Growing up in the small hamlet of Black Creek, B.C., he didn't want to have his mom drive him to the nearby towns of Courtenay and Campbell River to get it fixed, so he took matters into his own hands.

"You generally make it worse the first attempt," he said of his early efforts at repair. "But you fix that problem and you try it again. You fix the subsequent problems that kind of come up and you basically get really intimate with your instrument and you start figuring it out."

Years of tinkering have led Woodland to open Victoria's Vigilant Guitars, which specializes in building custom-made guitars using ethically-sourced materials.

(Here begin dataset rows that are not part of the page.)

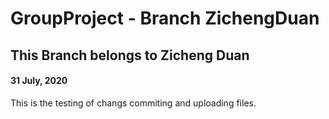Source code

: # GroupProject - Branch ZichengDuan
## This Branch belongs to Zicheng Duan  
#### 31 July, 2020
This is the testing of changs commiting and uploading files.

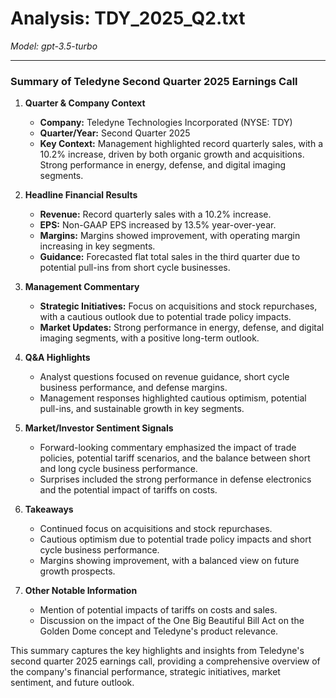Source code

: # Analysis: TDY_2025_Q2.txt

*Model: gpt-3.5-turbo*

---

### Summary of Teledyne Second Quarter 2025 Earnings Call

1. **Quarter & Company Context**
   - **Company:** Teledyne Technologies Incorporated (NYSE: TDY)
   - **Quarter/Year:** Second Quarter 2025
   - **Key Context:** Management highlighted record quarterly sales, with a 10.2% increase, driven by both organic growth and acquisitions. Strong performance in energy, defense, and digital imaging segments.

2. **Headline Financial Results**
   - **Revenue:** Record quarterly sales with a 10.2% increase.
   - **EPS:** Non-GAAP EPS increased by 13.5% year-over-year.
   - **Margins:** Margins showed improvement, with operating margin increasing in key segments.
   - **Guidance:** Forecasted flat total sales in the third quarter due to potential pull-ins from short cycle businesses.

3. **Management Commentary**
   - **Strategic Initiatives:** Focus on acquisitions and stock repurchases, with a cautious outlook due to potential trade policy impacts.
   - **Market Updates:** Strong performance in energy, defense, and digital imaging segments, with a positive long-term outlook.

4. **Q&A Highlights**
   - Analyst questions focused on revenue guidance, short cycle business performance, and defense margins.
   - Management responses highlighted cautious optimism, potential pull-ins, and sustainable growth in key segments.

5. **Market/Investor Sentiment Signals**
   - Forward-looking commentary emphasized the impact of trade policies, potential tariff scenarios, and the balance between short and long cycle business performance.
   - Surprises included the strong performance in defense electronics and the potential impact of tariffs on costs.

6. **Takeaways**
   - Continued focus on acquisitions and stock repurchases.
   - Cautious optimism due to potential trade policy impacts and short cycle business performance.
   - Margins showing improvement, with a balanced view on future growth prospects.

7. **Other Notable Information**
   - Mention of potential impacts of tariffs on costs and sales.
   - Discussion on the impact of the One Big Beautiful Bill Act on the Golden Dome concept and Teledyne's product relevance.

This summary captures the key highlights and insights from Teledyne's second quarter 2025 earnings call, providing a comprehensive overview of the company's financial performance, strategic initiatives, market sentiment, and future outlook.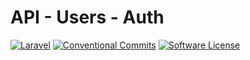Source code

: # API - Users - Auth
[![Laravel](https://img.shields.io/badge/laravel-9-blue.svg?style=for-the-badge)](https://laravel.com)
[![Conventional Commits](https://img.shields.io/badge/Conventional%20Commits-1.0.0-blue.svg?style=for-the-badge)](https://conventionalcommits.org)
[![Software License](https://img.shields.io/badge/license-MIT-brightgreen.svg?style=for-the-badge)](/LICENSE)
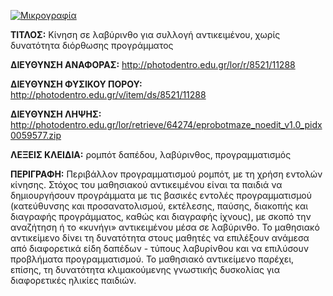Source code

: [![Μικρογραφία](http://photodentro.edu.gr/lor/retrieve/66243/eprobotmaze_noedit_v1.0.png.jpg)](http://photodentro.edu.gr/lor/r/8521/11288)

**ΤΙΤΛΟΣ:** Κίνηση σε λαβύρινθο για συλλογή αντικειμένου, χωρίς δυνατότητα διόρθωσης προγράμματος

**ΔΙΕΥΘΥΝΣΗ ΑΝΑΦΟΡΑΣ:** http://photodentro.edu.gr/lor/r/8521/11288

**ΔΙΕΥΘΥΝΣΗ ΦΥΣΙΚΟΥ ΠΟΡΟΥ:** http://photodentro.edu.gr/v/item/ds/8521/11288

**ΔΙΕΥΘΥΝΣΗ ΛΗΨΗΣ:** http://photodentro.edu.gr/lor/retrieve/64274/eprobotmaze_noedit_v1.0_pidx0059577.zip

**ΛΕΞΕΙΣ ΚΛΕΙΔΙΑ:** ρομπότ δαπέδου, λαβύρινθος, προγραμματισμός

**ΠΕΡΙΓΡΑΦΗ:** Περιβάλλον προγραμματισμού ρομπότ, με τη χρήση εντολών κίνησης. Στόχος του μαθησιακού αντικειμένου είναι τα παιδιά να δημιουργήσουν προγράμματα με τις βασικές εντολές προγραμματισμού (κατεύθυνσης και προσανατολισμού, εκτέλεσης, παύσης, διακοπής και διαγραφής προγράμματος, καθώς και διαγραφής ίχνους), με σκοπό την αναζήτηση ή το «κυνήγι» αντικειμένου μέσα σε λαβύρινθο. 
Το μαθησιακό αντικείμενο δίνει τη δυνατότητα στους μαθητές να επιλέξουν ανάμεσα από διαφορετικά είδη δαπέδων - τύπους λαβυρίνθου και να επιλύσουν προβλήματα προγραμματισμού. Το μαθησιακό αντικείμενο παρέχει, επίσης, τη δυνατότητα κλιμακούμενης γνωστικής δυσκολίας για διαφορετικές ηλικίες παιδιών.
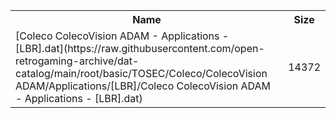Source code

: <table>
<tr><th>Name</th><th>Size</th></tr>
<tr><td>[Coleco ColecoVision ADAM - Applications - [LBR].dat](https://raw.githubusercontent.com/open-retrogaming-archive/dat-catalog/main/root/basic/TOSEC/Coleco/ColecoVision ADAM/Applications/[LBR]/Coleco ColecoVision ADAM - Applications - [LBR].dat)</td><td>14372</td></tr>
</table>
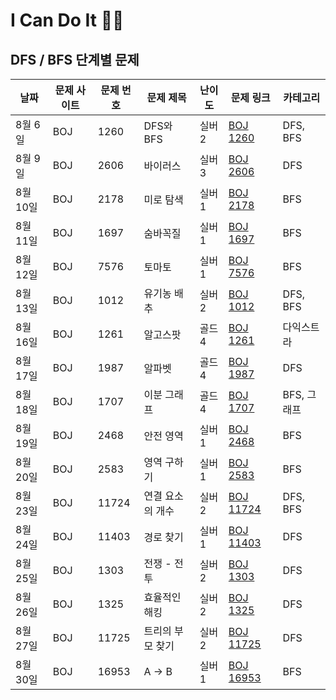 # I Can Do It 💪💪
## DFS / BFS 단계별 문제

| 날짜      | 문제 사이트 | 문제 번호 | 문제 제목                                | 난이도   | 문제 링크                                   | 카테고리   |
|-----------|-------------|------------|------------------------------------------|----------|--------------------------------------------|-------------|
| 8월 6일   | BOJ         | 1260       | DFS와 BFS                               | 실버 2   | [BOJ 1260](https://www.acmicpc.net/problem/1260) | DFS, BFS    |
| 8월 9일   | BOJ         | 2606       | 바이러스                                | 실버 3   | [BOJ 2606](https://www.acmicpc.net/problem/2606) | DFS        |
| 8월 10일  | BOJ         | 2178       | 미로 탐색                               | 실버 1   | [BOJ 2178](https://www.acmicpc.net/problem/2178) | BFS        |
| 8월 11일  | BOJ         | 1697       | 숨바꼭질                                | 실버 1   | [BOJ 1697](https://www.acmicpc.net/problem/1697) | BFS        |
| 8월 12일  | BOJ         | 7576       | 토마토                                  | 실버 1   | [BOJ 7576](https://www.acmicpc.net/problem/7576) | BFS        |
| 8월 13일  | BOJ         | 1012       | 유기농 배추                              | 실버 2   | [BOJ 1012](https://www.acmicpc.net/problem/1012) | DFS, BFS    |
| 8월 16일  | BOJ         | 1261       | 알고스팟                                | 골드 4   | [BOJ 1261](https://www.acmicpc.net/problem/1261) | 다익스트라 |
| 8월 17일  | BOJ         | 1987       | 알파벳                                  | 골드 4   | [BOJ 1987](https://www.acmicpc.net/problem/1987) | DFS        |
| 8월 18일  | BOJ         | 1707       | 이분 그래프                              | 골드 4   | [BOJ 1707](https://www.acmicpc.net/problem/1707) | BFS, 그래프 |
| 8월 19일  | BOJ         | 2468       | 안전 영역                               | 실버 1   | [BOJ 2468](https://www.acmicpc.net/problem/2468) | BFS        |
| 8월 20일  | BOJ         | 2583       | 영역 구하기                              | 실버 1   | [BOJ 2583](https://www.acmicpc.net/problem/2583) | BFS        |
| 8월 23일  | BOJ         | 11724      | 연결 요소의 개수                         | 실버 2   | [BOJ 11724](https://www.acmicpc.net/problem/11724) | DFS, BFS    |
| 8월 24일  | BOJ         | 11403      | 경로 찾기                                | 실버 1   | [BOJ 11403](https://www.acmicpc.net/problem/11403) | DFS        |
| 8월 25일  | BOJ         | 1303       | 전쟁 - 전투                              | 실버 2   | [BOJ 1303](https://www.acmicpc.net/problem/1303) | DFS        |
| 8월 26일  | BOJ         | 1325       | 효율적인 해킹                            | 실버 2   | [BOJ 1325](https://www.acmicpc.net/problem/1325) | DFS        |
| 8월 27일  | BOJ         | 11725      | 트리의 부모 찾기                         | 실버 2   | [BOJ 11725](https://www.acmicpc.net/problem/11725) | DFS        |
| 8월 30일  | BOJ         | 16953      | A → B                                   | 실버 1   | [BOJ 16953](https://www.acmicpc.net/problem/16953) | BFS        |
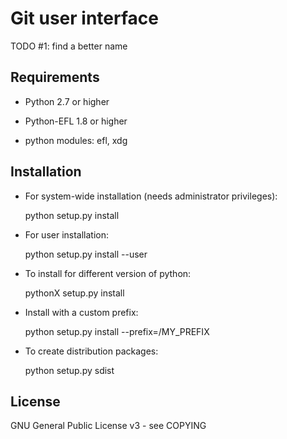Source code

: 
Git user interface
==================

 TODO #1: find a better name


Requirements
------------

 * Python 2.7 or higher

 * Python-EFL 1.8 or higher

 * python modules: efl, xdg



Installation
------------

 * For system-wide installation (needs administrator privileges):

    python setup.py install

 * For user installation:

    python setup.py install --user

 * To install for different version of python:

    pythonX setup.py install

 * Install with a custom prefix:

    python setup.py install --prefix=/MY_PREFIX

 * To create distribution packages:

    python setup.py sdist


License
-------
GNU General Public License v3 - see COPYING
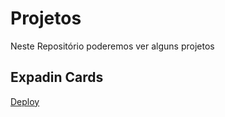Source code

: # Projetos
Neste Repositório poderemos ver alguns projetos

## Expadin Cards
[Deploy](https://projetos00.github.io/Expading-Cards/)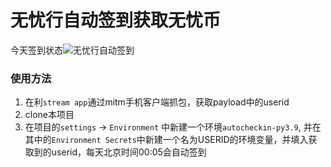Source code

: # 无忧行自动签到获取无忧币
今天签到状态![无忧行自动签到](https://github.com/leo-mao/auto_checkin/workflows/autocheckin/badge.svg)

### 使用方法
1. 在利`stream app`通过mitm手机客户端抓包，获取payload中的userid
2. clone本项目
3. 在项目的`settings` -> `Environment` 中新建一个环境`autocheckin-py3.9`, 并在其中的`Environment Secrets`中新建一个名为USERID的环境变量，并填入获取到的userid，每天北京时间00:05会自动签到
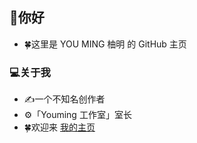 ## 👋你好
- 🍀这里是 YOU MING 柚明 的 GitHub 主页

### 💻关于我
- ✍️一个不知名创作者
- ⚙️「Youming 工作室」室长
- 🍀欢迎来 [我的主页](home.youming.dns.army)
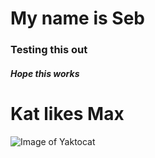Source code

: # My name is Seb

### Testing this out

##### Hope this works

# Kat likes Max

![Image of Yaktocat](https://octodex.github.com/images/yaktocat.png)
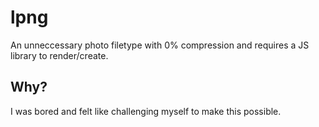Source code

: # lpng

An unneccessary photo filetype with 0% compression and requires a JS library to render/create.

## Why?

I was bored and felt like challenging myself to make this possible.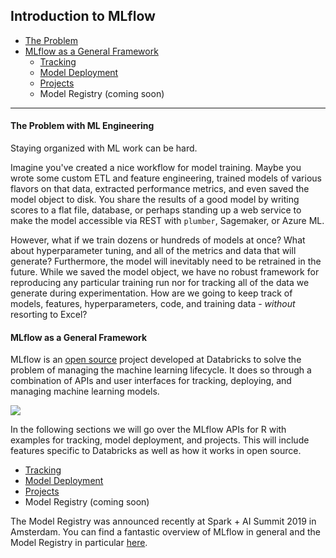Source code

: 
## Introduction to MLflow

* [The Problem](the-problem-with-ml-engineering)
* [MLflow as a General Framework](mlflow-a-general-framework)
  * [Tracking](https://github.com/marygracemoesta/R-User-Guide/blob/master/MLflow/tracking.md)
  * [Model Deployment](https://github.com/marygracemoesta/R-User-Guide/blob/master/MLflow/model_deployment.md)
  * [Projects](https://github.com/marygracemoesta/R-User-Guide/blob/master/MLflow/projects.md)
  * Model Registry (coming soon)
___

#### The Problem with ML Engineering 

Staying organized with ML work can be hard.

Imagine you've created a nice workflow for model training.  Maybe you wrote some custom ETL and feature engineering, trained models of various flavors on that data, extracted performance metrics, and even saved the model object to disk.  You share the results of a good model by writing scores to a flat file, database, or perhaps standing up a web service to make the model accessible via REST with `plumber`, Sagemaker, or Azure ML.

However, what if we train dozens or hundreds of models at once?  What about hyperparameter tuning, and all of the metrics and data that will generate?  Furthermore, the model will inevitably need to be retrained in the future.  While we saved the model object, we have no robust framework for reproducing any particular training run nor for tracking all of the data we generate during experimentation.  How are we going to keep track of models, features, hyperparameters, code, and training data - *without* resorting to Excel?  

#### MLflow as a General Framework

MLflow is an [open source](https://www.mlflow.org) project developed at Databricks to solve the problem of managing the machine learning lifecycle.  It does so through a combination of APIs and user interfaces for tracking, deploying, and managing machine learning models.  


<img src="https://github.com/marygracemoesta/R-User-Guide/blob/master/MLflow/images/mlflow_components.png?raw=true">

In the following sections we will go over the MLflow APIs for R with examples for tracking, model deployment, and projects.  This will include features specific to Databricks as well as how it works in open source.

  * [Tracking](https://github.com/marygracemoesta/R-User-Guide/blob/master/MLflow/tracking.md)
  * [Model Deployment](https://github.com/marygracemoesta/R-User-Guide/blob/master/MLflow/model_deployment.md)
  * [Projects](https://github.com/marygracemoesta/R-User-Guide/blob/master/MLflow/projects.md)
  * Model Registry (coming soon)
  
The Model Registry was announced recently at Spark + AI Summit 2019 in Amsterdam.  You can find a fantastic overview of MLflow in general and the Model Registry in particular [here](https://youtu.be/MSUTaCBhD7A).
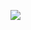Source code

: <a href="https://xavierloos.github.io/" title="Go to Javier's Website" target="_blank">
  
  ![](https://via.placeholder.com/1200x150/232f34/f9aa33?text=See+My+Website)
  
</a>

Where possible, he tries to use local materials. 

"We've got a lot of those woods that aren't traditionally used in guitars but can be heavily featured, so just even using some of the surrounding environment in that sense can just set you apart," he said. 

Trevor Woodland says he aims to use locally sourced materials to build his guitars. (Rohit Joseph/CBC)

Woodland is also a co-organizer of the Victoria Guitar Show, a free event taking place Saturday at the Victoria Conference Centre from 10 a.m. to 5 p.m. PT.

He says he looks forward to meeting up with fellow luthiers to talk shop, a welcome respite from what can be a solitary vocation.

"I'm sitting in this room some days and you don't really look outside too much because you got your head down on the bench," he said.

Trevor Woodland says he hopes his guitars would be handed down from one generation to the next. (Rohit Joseph/CBC)

Woodland says he considers himself a craftsman focused on the science and engineering of guitar-making, but he can't help but occasionally wax poetic about the instrument's enduring appeal. 

"Sometimes it's an artifact of all the stories that have been played through it, every song, every bar that it's been played in, every stage that it's been strummed on," he said. "It has those stories imbued with it and that sometimes just makes for a much cooler instrument."

Woodland says his guitars are built to last and he hopes they'll be handed down from one generation to the next. 

"It's pretty neat to think that some of the guitars I'm making right now, or maybe in the next couple of years, they'll have a good life but they might become an integral part of someone's life that I'll never meet because they're 100 years in the future."